Am 14. Mai des gleichen Jahres weilte eine Abgeordnetengruppe unter Leitung von Stepan Chmara (Fraktion von BJuT) in Tschernigow. Am gleichen Tag kletterte Chmara über die Umzäunung des Untersuchungsgefängnisses und geriet an die Gefängnismitarbeiter. „Ich bin tatsächlich auf das Gelände des Untersuchungsgefängnisses gelangt und habe einem dieser Schufte die Schulterklappen abgerissen, ich leugne das nicht“, sagte Stepan Chmara dem “Kommersant-Ukraine”. „Doch von welchem Sturm kann hier die Rede sein? Haben wir etwa Türen oder Fenster eingeschlagen? Wie kann eine Gruppe von unbewaffneten Abgeordneten überhaupt ein Gebäude mit bewaffneten Wachen stürmen?“
Bemerkenswert ist, dass ein Korrespondent des “Kommersant-Ukraine” Chmara am 27. Oktober am Eingang der Generalstaatsanwaltschaft gesehen hat. Jedoch versicherte der ehemalige Abgeordnete dem “Kommersant-Ukraine”, dass er in letzter Zeit keine Angaben zu der Episode in Tschernigow gemacht hat. „Mitunter gehe ich wirklich zur Generalstaatsanwaltschaft, doch nicht in dieser Angelegenheit“, erklärte er.
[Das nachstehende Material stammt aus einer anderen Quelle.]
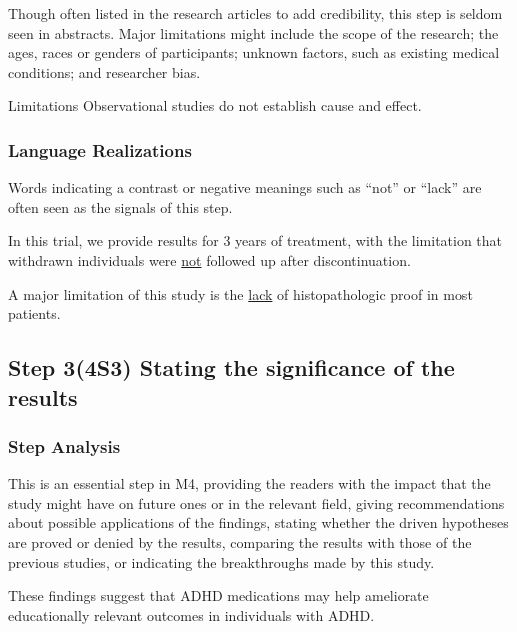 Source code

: \documentclass[a4paper]{ctexbook}
\begin{document}
    Though often listed in the research articles to add credibility, this step is seldom seen in abstracts. Major limitations might include the scope of the research; the ages, races or genders of participants; unknown factors, such as existing medical conditions; and researcher bias.

    \begin{eg}{}
      Limitations Observational studies do not establish cause and effect.
    \end{eg}

    \subsubsection{Language Realizations}

    Words indicating a contrast or negative meanings such as ``not'' or ``lack'' are often seen as the signals of this step.

    \begin{eg}{}
      In this trial, we provide results for 3 years of treatment, with the limitation that withdrawn individuals were \uline{not} followed up after discontinuation.   
    \end{eg}

    \begin{eg}{}
      A major limitation of this study is the \uline{lack} of histopathologic proof in most patients.     
    \end{eg}

  \subsection{Step 3(4S3) Stating the significance of the results}
    \subsubsection{Step Analysis}

    This is an essential step in M4, providing the readers with the impact that the study might have on future ones or in the relevant field, giving recommendations about possible applications of the findings, stating whether the driven hypotheses are proved or denied by the results, comparing the results with those of the previous studies, or indicating the breakthroughs made by this study.

    \begin{eg}{}
      These findings suggest that ADHD medications may help ameliorate educationally relevant outcomes in individuals with ADHD.
    \end{eg}
\end{document}
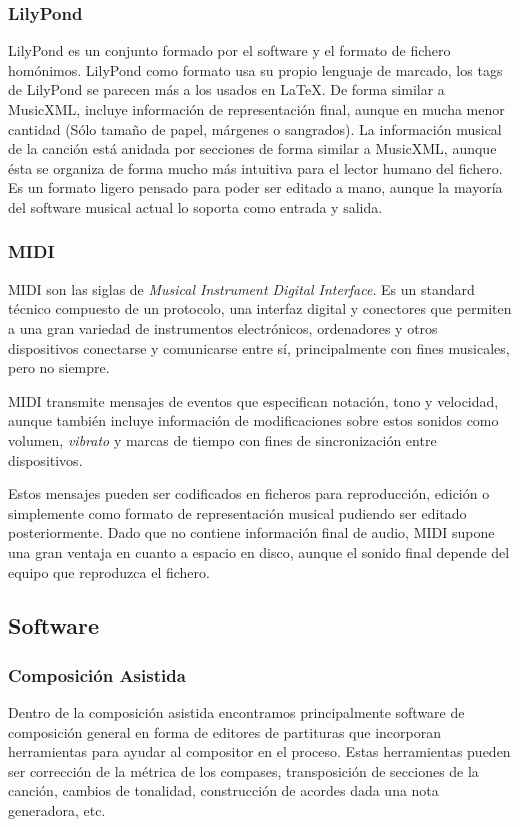 \subsubsection{LilyPond}
LilyPond es un conjunto formado por el software y el formato de fichero homónimos. LilyPond como formato usa su propio lenguaje de marcado, los tags de LilyPond se parecen más a los usados en \LaTeX. De forma similar a MusicXML, incluye información de representación final, aunque en mucha menor cantidad (Sólo tamaño de papel, márgenes o sangrados). La información musical de la canción está anidada por secciones de forma similar a MusicXML, aunque ésta se organiza de forma mucho más intuitiva para el lector humano del fichero. Es un formato ligero pensado para poder ser editado a mano, aunque la mayoría del software musical actual lo soporta como entrada y salida. 

\subsubsection{MIDI}
MIDI son las siglas de \textit{Musical Instrument Digital Interface}. Es un standard técnico compuesto de un protocolo, una interfaz digital y conectores que permiten a una gran variedad de instrumentos electrónicos, ordenadores y otros dispositivos conectarse y comunicarse entre sí, principalmente con fines musicales, pero no siempre.

MIDI transmite mensajes de eventos que especifican notación, tono y velocidad, aunque también incluye información de modificaciones sobre estos sonidos como volumen, \textit{vibrato} y marcas de tiempo con fines de sincronización entre dispositivos. 

Estos mensajes pueden ser codificados en ficheros para reproducción, edición o simplemente como formato de representación musical pudiendo ser editado posteriormente. Dado que no contiene información final de audio, MIDI supone una gran ventaja en cuanto a espacio en disco, aunque el sonido final depende del equipo que reproduzca el fichero.


\subsection{Software}
\subsubsection{Composición Asistida}
Dentro de la composición asistida encontramos principalmente software de composición general en forma de editores de partituras que incorporan herramientas para ayudar al compositor en el proceso. Estas herramientas pueden ser corrección de la métrica de los compases, transposición de secciones de la canción, cambios de tonalidad, construcción de acordes dada una nota generadora, etc.

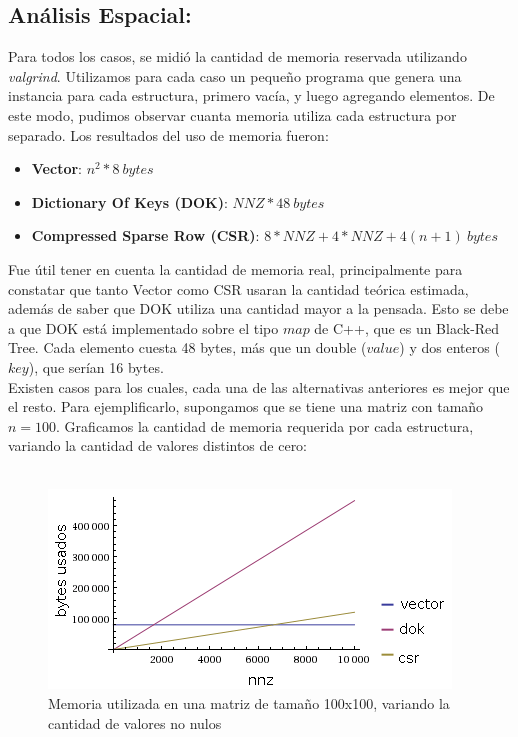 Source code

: \subsection{Análisis Espacial:}
Para todos los casos, se midió la cantidad de memoria reservada utilizando \textit{valgrind}. Utilizamos para cada caso un pequeño programa que genera una instancia para cada estructura, primero vacía, y luego agregando elementos. De este modo, pudimos observar cuanta memoria utiliza cada estructura por separado. Los resultados del uso de memoria fueron:\\

\begin{itemize}
	\item \textbf{Vector}: $n^2 * 8\ bytes$
	\item \textbf{Dictionary Of Keys (DOK)}: $NNZ * 48\ bytes$
	\item \textbf{Compressed Sparse Row (CSR)}: $8*NNZ + 4*NNZ + 4 (n+1)\ bytes$
\end{itemize}

Fue útil tener en cuenta la cantidad de memoria real, principalmente para constatar que tanto Vector como CSR usaran la cantidad teórica estimada, además de saber que DOK utiliza una cantidad mayor a la pensada. Esto se debe a que DOK está implementado sobre el tipo $map$ de C++, que es un Black-Red Tree. Cada elemento cuesta 48 bytes, más que un double ($value$) y dos enteros ($key$), que serían 16 bytes.  \\

Existen casos para los cuales, cada una de las alternativas anteriores es mejor que el resto. Para ejemplificarlo, supongamos que se tiene una matriz con tamaño $n=100$. Graficamos la cantidad de memoria requerida por cada estructura, variando la cantidad de valores distintos de cero: \\ \\

\begin{figure}
  \vspace{-20pt}
  \begin{center}
    \includegraphics[scale= 0.6]{imagenes/n100espacio.png}
  \end{center}
  \vspace{-20pt}
   \caption[Caption espacio n 100]{Memoria utilizada en una matriz de tamaño 100x100, variando la cantidad de valores no nulos}
  \vspace{-10pt}
  \label{fig:img1}
\end{figure}

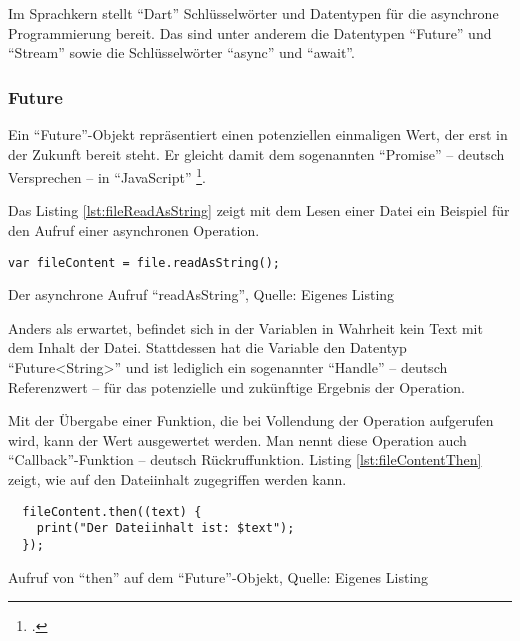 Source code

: Im Sprachkern stellt \enquote{Dart} Schlüsselwörter und Datentypen für die asynchrone Programmierung bereit.
Das sind unter anderem die Datentypen \enquote{Future} und \enquote{Stream} sowie die Schlüsselwörter \enquote{async} und \enquote{await}.

\subsubsection{Future}
Ein \enquote{Future}-Objekt repräsentiert einen potenziellen einmaligen Wert, der erst in der Zukunft bereit steht.
Er gleicht damit dem sogenannten \enquote{Promise} -- deutsch Versprechen -- in \enquote{JavaScript}  \footcite[Vgl.][]{PromiseJavaScriptMDN}.

Das Listing \ref{lst:fileReadAsString} zeigt mit dem Lesen einer Datei ein Beispiel für den Aufruf einer asynchronen Operation.

\ifIncludeFigures
  \begin{listing}[ht]
    \begin{verbatim}
var fileContent = file.readAsString();
\end{verbatim}
    \caption[Der asynchrone Aufruf \enquote{readAsString}]{Der asynchrone Aufruf \enquote{readAsString}, Quelle: Eigenes Listing}
    \label{lst:fileReadAsString}
  \end{listing}
\fi

Anders als erwartet, befindet sich in der Variablen  in Wahrheit kein Text mit dem Inhalt der Datei.
Stattdessen hat die Variable den Datentyp \enquote{Future<String>} und ist lediglich ein sogenannter \enquote{Handle}
-- deutsch Referenzwert --
für das potenzielle und zukünftige Ergebnis der Operation.

Mit der Übergabe einer Funktion, die bei Vollendung der Operation aufgerufen wird, kann der Wert ausgewertet werden.
Man nennt diese Operation auch \enquote{Callback}-Funktion -- deutsch Rückruffunktion.
Listing \ref{lst:fileContentThen}
zeigt, wie auf den Dateiinhalt zugegriffen werden kann.

\ifIncludeFigures
  \begin{listing}[ht]
    \begin{verbatim}
  fileContent.then((text) {
    print("Der Dateiinhalt ist: $text");
  });
\end{verbatim}
    \caption[Aufruf von \enquote{then} auf dem \enquote{Future}-Objekt]{Aufruf von \enquote{then} auf dem \enquote{Future}-Objekt, Quelle: Eigenes Listing}
    \label{lst:fileContentThen}
  \end{listing}
\fi

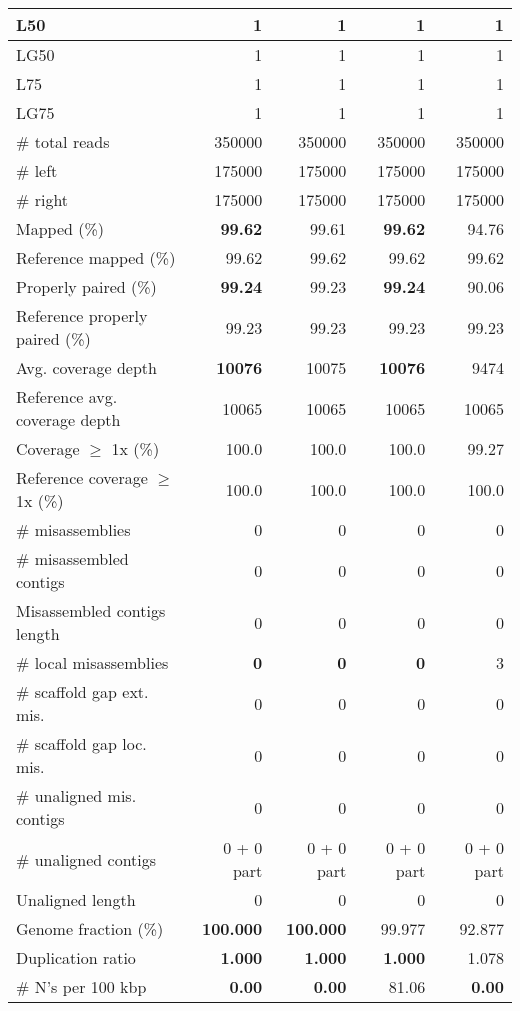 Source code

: \documentclass[12pt,a4paper]{article}
\begin{document}
\begin{table}[ht]
\begin{center}
\begin{tabular}{|l*{4}{|r}|}
L50 & 1 & 1 & 1 & 1 \\ \hline
LG50 & 1 & 1 & 1 & 1 \\ \hline
L75 & 1 & 1 & 1 & 1 \\ \hline
LG75 & 1 & 1 & 1 & 1 \\ \hline
\# total reads & 350000 & 350000 & 350000 & 350000 \\ \hline
\# left & 175000 & 175000 & 175000 & 175000 \\ \hline
\# right & 175000 & 175000 & 175000 & 175000 \\ \hline
Mapped (\%) & {\bf 99.62} & 99.61 & {\bf 99.62} & 94.76 \\ \hline
Reference mapped (\%) & 99.62 & 99.62 & 99.62 & 99.62 \\ \hline
Properly paired (\%) & {\bf 99.24} & 99.23 & {\bf 99.24} & 90.06 \\ \hline
Reference properly paired (\%) & 99.23 & 99.23 & 99.23 & 99.23 \\ \hline
Avg. coverage depth & {\bf 10076} & 10075 & {\bf 10076} & 9474 \\ \hline
Reference avg. coverage depth & 10065 & 10065 & 10065 & 10065 \\ \hline
Coverage $\geq$ 1x (\%) & 100.0 & 100.0 & 100.0 & 99.27 \\ \hline
Reference coverage $\geq$ 1x (\%) & 100.0 & 100.0 & 100.0 & 100.0 \\ \hline
\# misassemblies & 0 & 0 & 0 & 0 \\ \hline
\# misassembled contigs & 0 & 0 & 0 & 0 \\ \hline
Misassembled contigs length & 0 & 0 & 0 & 0 \\ \hline
\# local misassemblies & {\bf 0} & {\bf 0} & {\bf 0} & 3 \\ \hline
\# scaffold gap ext. mis. & 0 & 0 & 0 & 0 \\ \hline
\# scaffold gap loc. mis. & 0 & 0 & 0 & 0 \\ \hline
\# unaligned mis. contigs & 0 & 0 & 0 & 0 \\ \hline
\# unaligned contigs & 0 + 0 part & 0 + 0 part & 0 + 0 part & 0 + 0 part \\ \hline
Unaligned length & 0 & 0 & 0 & 0 \\ \hline
Genome fraction (\%) & {\bf 100.000} & {\bf 100.000} & 99.977 & 92.877 \\ \hline
Duplication ratio & {\bf 1.000} & {\bf 1.000} & {\bf 1.000} & 1.078 \\ \hline
\# N's per 100 kbp & {\bf 0.00} & {\bf 0.00} & 81.06 & {\bf 0.00} \\ \hline

\end{tabular}
\end{center}
\end{table}
\end{document}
Julia Timoschenko war an den Ereignissen beim Tschernigower Untersuchungsgefängnis nicht beteiligt. Sie hat ein Alibi: Am 14. Mai 2003 versuchte die Führerin von BJuT mit ihren engsten Mitstreitern in das Lukjanowkaer Untersuchungsgefängnis zu gelangen, wo sich ihr Ehemann Alexander Timoschenko und die Hauptbuchhalterin von EESU, Antonina Boljura, befanden. Einen erneuten Versuch in das Gebäude des Kiewer Untersuchungsgefängnisses zu gelangen unternahmen Julia Timoschenko und ihre Mitstreiter im Juni 2003, wonach die Generalstaatsanwaltschaft gegen die Führerin von BJuT ein Strafverfahren nach Paragraph 341, Paragraph 343 Absatz 1 und Paragraph 345 Absatz 2 des Strafgesetzbuches eingeleitet hatte („Besetzung/Sturm eines staatlichen oder öffentlichen Gebäudes“, „Einmischung in die Tätigkeit von Angehörigen der Rechtspflegeorgane“, „Gewalt in gegen Angehörige der Rechtspflegeorgane“). Es ist nicht ausgeschlossen, dass Renat Kusmin eben diese Episoden und nicht die Ereignisse in Tschernigow meinte.
Bei der Generalstaatsanwaltschaft untersucht man auch die Frage der Beteiligung Julia Timoschenkos an anderen Rechtsverstößen. „Wir haben ein Protokoll über die Befragung eines Zeugen in Amerika, der direkt erklärte, dass der Mord an (dem Parlamentsabgeordneten Jewgenij) Scherban von den Konten Lasarenkos und Timoschenkos bezahlt wurde. Wir haben diese Dokumente und wir möchten das überprüfen“, sagte Kusmin, dabei konkretisierend, dass die Informationen im Verlaufe der Ermittlungen zur Strafsache des Ex-Ministerpräsidenten Pawel Lasarenko in den USA erhalten wurden. Jewgenij Scherban wurde 1996 auf dem Flughafen Donezk erschossen: als Ausführende des Mords wurden Mitglieder der Bande Jewgenij Kuschnirs ausgewiesen. Einige Mitglieder der Bande wurden verurteilt, im Urteil wurde der Assistent Pawel Lasarenkos, Pjotr Kiritschenko (lebt in den USA), als Auftraggeber genannt. Jewgenij Kuschnir selbst starb 1998.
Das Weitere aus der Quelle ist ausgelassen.